Sur son blog Tout va mieux, Julie parle de cette absence d'envie d'être mère et de la pression sociale qui entoure la parentalité. Sa planche de BD à lire ici.
La parentalité est un sujet sensible. Encore plus en ces périodes de crise, où l’enfant - ce petit être innocent - devient une valeur refuge. Certains experts ont d’ailleurs soulevé le problème de l'idéal maternel. En effet, la pression sociale sur les femmes est si forte que peut en découler un sentiment d'incapacité à prenre en charge le rôle du parent responsable. Laurine a 26 ans et est en couple depuis 3 ans avec son compagnon: “La question du monde qu'on aura à leur offrir est très ancrée dans notre esprit même si on fait de son mieux pour qu'ils aient une vie saine et heureuse” avant d’ajouter avec pessimisme : “faire un enfant en ayant connaissance de ce qu’il se passe actuellement dans le monde, ce serait comme choisir un innocent au hasard, lui donner une arme en lui disant “hé toi là-bas, va lutter au front !”, cela ne me paraît pas juste”, s’inquiète-elle.
L’adoption, la solution “responsable” ?
Les childfree refusent que les femmes soient formatées dès l'enfance à un rôle de mère ou que la maternité soit un frein à l'épanouissement personnel. “Et si je devais faire comme tout le monde parce que oui, la triste réalité fait que beaucoup de couple font des enfants aussi par pression sociale, et bien aujourd'hui, je me retrouverais comme un bon nombre de femmes, maman solo à trimer pour survivre”, m’explique Ingrid, 32 ans. La liberté, la flexibilité des horaires et de planning, l’absence de frein à sa carrière professionnelle, la pratique d’un sport, la réalisation à plein temps d’une passion, le temps pour soi et pour les autres (notamment à travers un engagement humanitaire ou social) sont autant d’avantages énumérés par les childfree.

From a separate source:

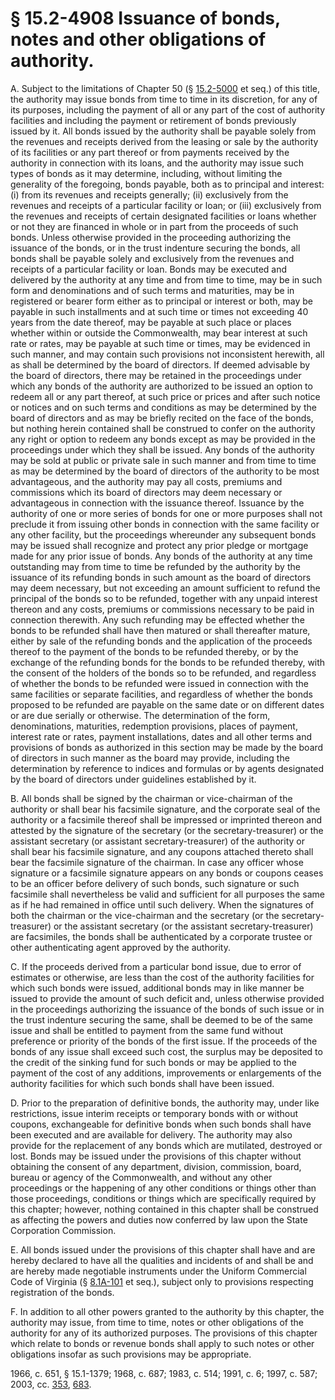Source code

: # § 15.2-4908 Issuance of bonds, notes and other obligations of authority.

<p>A. Subject to the limitations of Chapter 50 (§ <a href='http://law.lis.virginia.gov/vacode/15.2-5000/'>15.2-5000</a> et seq.) of this title, the authority may issue bonds from time to time in its discretion, for any of its purposes, including the payment of all or any part of the cost of authority facilities and including the payment or retirement of bonds previously issued by it. All bonds issued by the authority shall be payable solely from the revenues and receipts derived from the leasing or sale by the authority of its facilities or any part thereof or from payments received by the authority in connection with its loans, and the authority may issue such types of bonds as it may determine, including, without limiting the generality of the foregoing, bonds payable, both as to principal and interest: (i) from its revenues and receipts generally; (ii) exclusively from the revenues and receipts of a particular facility or loan; or (iii) exclusively from the revenues and receipts of certain designated facilities or loans whether or not they are financed in whole or in part from the proceeds of such bonds. Unless otherwise provided in the proceeding authorizing the issuance of the bonds, or in the trust indenture securing the bonds, all bonds shall be payable solely and exclusively from the revenues and receipts of a particular facility or loan. Bonds may be executed and delivered by the authority at any time and from time to time, may be in such form and denominations and of such terms and maturities, may be in registered or bearer form either as to principal or interest or both, may be payable in such installments and at such time or times not exceeding 40 years from the date thereof, may be payable at such place or places whether within or outside the Commonwealth, may bear interest at such rate or rates, may be payable at such time or times, may be evidenced in such manner, and may contain such provisions not inconsistent herewith, all as shall be determined by the board of directors. If deemed advisable by the board of directors, there may be retained in the proceedings under which any bonds of the authority are authorized to be issued an option to redeem all or any part thereof, at such price or prices and after such notice or notices and on such terms and conditions as may be determined by the board of directors and as may be briefly recited on the face of the bonds, but nothing herein contained shall be construed to confer on the authority any right or option to redeem any bonds except as may be provided in the proceedings under which they shall be issued. Any bonds of the authority may be sold at public or private sale in such manner and from time to time as may be determined by the board of directors of the authority to be most advantageous, and the authority may pay all costs, premiums and commissions which its board of directors may deem necessary or advantageous in connection with the issuance thereof. Issuance by the authority of one or more series of bonds for one or more purposes shall not preclude it from issuing other bonds in connection with the same facility or any other facility, but the proceedings whereunder any subsequent bonds may be issued shall recognize and protect any prior pledge or mortgage made for any prior issue of bonds. Any bonds of the authority at any time outstanding may from time to time be refunded by the authority by the issuance of its refunding bonds in such amount as the board of directors may deem necessary, but not exceeding an amount sufficient to refund the principal of the bonds so to be refunded, together with any unpaid interest thereon and any costs, premiums or commissions necessary to be paid in connection therewith. Any such refunding may be effected whether the bonds to be refunded shall have then matured or shall thereafter mature, either by sale of the refunding bonds and the application of the proceeds thereof to the payment of the bonds to be refunded thereby, or by the exchange of the refunding bonds for the bonds to be refunded thereby, with the consent of the holders of the bonds so to be refunded, and regardless of whether the bonds to be refunded were issued in connection with the same facilities or separate facilities, and regardless of whether the bonds proposed to be refunded are payable on the same date or on different dates or are due serially or otherwise. The determination of the form, denominations, maturities, redemption provisions, places of payment, interest rate or rates, payment installations, dates and all other terms and provisions of bonds as authorized in this section may be made by the board of directors in such manner as the board may provide, including the determination by reference to indices and formulas or by agents designated by the board of directors under guidelines established by it.</p><p>B. All bonds shall be signed by the chairman or vice-chairman of the authority or shall bear his facsimile signature, and the corporate seal of the authority or a facsimile thereof shall be impressed or imprinted thereon and attested by the signature of the secretary (or the secretary-treasurer) or the assistant secretary (or assistant secretary-treasurer) of the authority or shall bear his facsimile signature, and any coupons attached thereto shall bear the facsimile signature of the chairman. In case any officer whose signature or a facsimile signature appears on any bonds or coupons ceases to be an officer before delivery of such bonds, such signature or such facsimile shall nevertheless be valid and sufficient for all purposes the same as if he had remained in office until such delivery. When the signatures of both the chairman or the vice-chairman and the secretary (or the secretary-treasurer) or the assistant secretary (or the assistant secretary-treasurer) are facsimiles, the bonds shall be authenticated by a corporate trustee or other authenticating agent approved by the authority.</p><p>C. If the proceeds derived from a particular bond issue, due to error of estimates or otherwise, are less than the cost of the authority facilities for which such bonds were issued, additional bonds may in like manner be issued to provide the amount of such deficit and, unless otherwise provided in the proceedings authorizing the issuance of the bonds of such issue or in the trust indenture securing the same, shall be deemed to be of the same issue and shall be entitled to payment from the same fund without preference or priority of the bonds of the first issue. If the proceeds of the bonds of any issue shall exceed such cost, the surplus may be deposited to the credit of the sinking fund for such bonds or may be applied to the payment of the cost of any additions, improvements or enlargements of the authority facilities for which such bonds shall have been issued.</p><p>D. Prior to the preparation of definitive bonds, the authority may, under like restrictions, issue interim receipts or temporary bonds with or without coupons, exchangeable for definitive bonds when such bonds shall have been executed and are available for delivery. The authority may also provide for the replacement of any bonds which are mutilated, destroyed or lost. Bonds may be issued under the provisions of this chapter without obtaining the consent of any department, division, commission, board, bureau or agency of the Commonwealth, and without any other proceedings or the happening of any other conditions or things other than those proceedings, conditions or things which are specifically required by this chapter; however, nothing contained in this chapter shall be construed as affecting the powers and duties now conferred by law upon the State Corporation Commission.</p><p>E. All bonds issued under the provisions of this chapter shall have and are hereby declared to have all the qualities and incidents of and shall be and are hereby made negotiable instruments under the Uniform Commercial Code of Virginia (§ <a href='http://law.lis.virginia.gov/vacode/8.1A-101/'>8.1A-101</a> et seq.), subject only to provisions respecting registration of the bonds.</p><p>F. In addition to all other powers granted to the authority by this chapter, the authority may issue, from time to time, notes or other obligations of the authority for any of its authorized purposes. The provisions of this chapter which relate to bonds or revenue bonds shall apply to such notes or other obligations insofar as such provisions may be appropriate.</p><p>1966, c. 651, § 15.1-1379; 1968, c. 687; 1983, c. 514; 1991, c. 6; 1997, c. 587; 2003, cc. <a href='http://lis.virginia.gov/cgi-bin/legp604.exe?031+ful+CHAP0353'>353</a>, <a href='http://lis.virginia.gov/cgi-bin/legp604.exe?031+ful+CHAP0683'>683</a>.</p>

Mais, toutes ne sont pas sévèrement réfractaires à la maternité. Pour les femmes engagées mais désireuses d’être mère, il y a la solution de l’adoption. “Pourquoi faire “son” enfant alors que des milliers d’enfants sont à la recherche d’une famille ?”, interroge Laurence. Quant à Mary, elle préfère se dévouer aux autres enfants plutôt qu’aux siens : “Je suis animatrice socioculturelle, je préfère ne pas faire d'enfants pour mieux m'occuper de ceux des autres, et ainsi, tenter de leur transmettre des valeurs qui me semblent importantes pour leur avenir, pour une société plus juste et responsable”. Et, dans le cas où l’envie de devenir mère pointerait le bout de son nez : “je préférerais me tourner vers l'adoption”.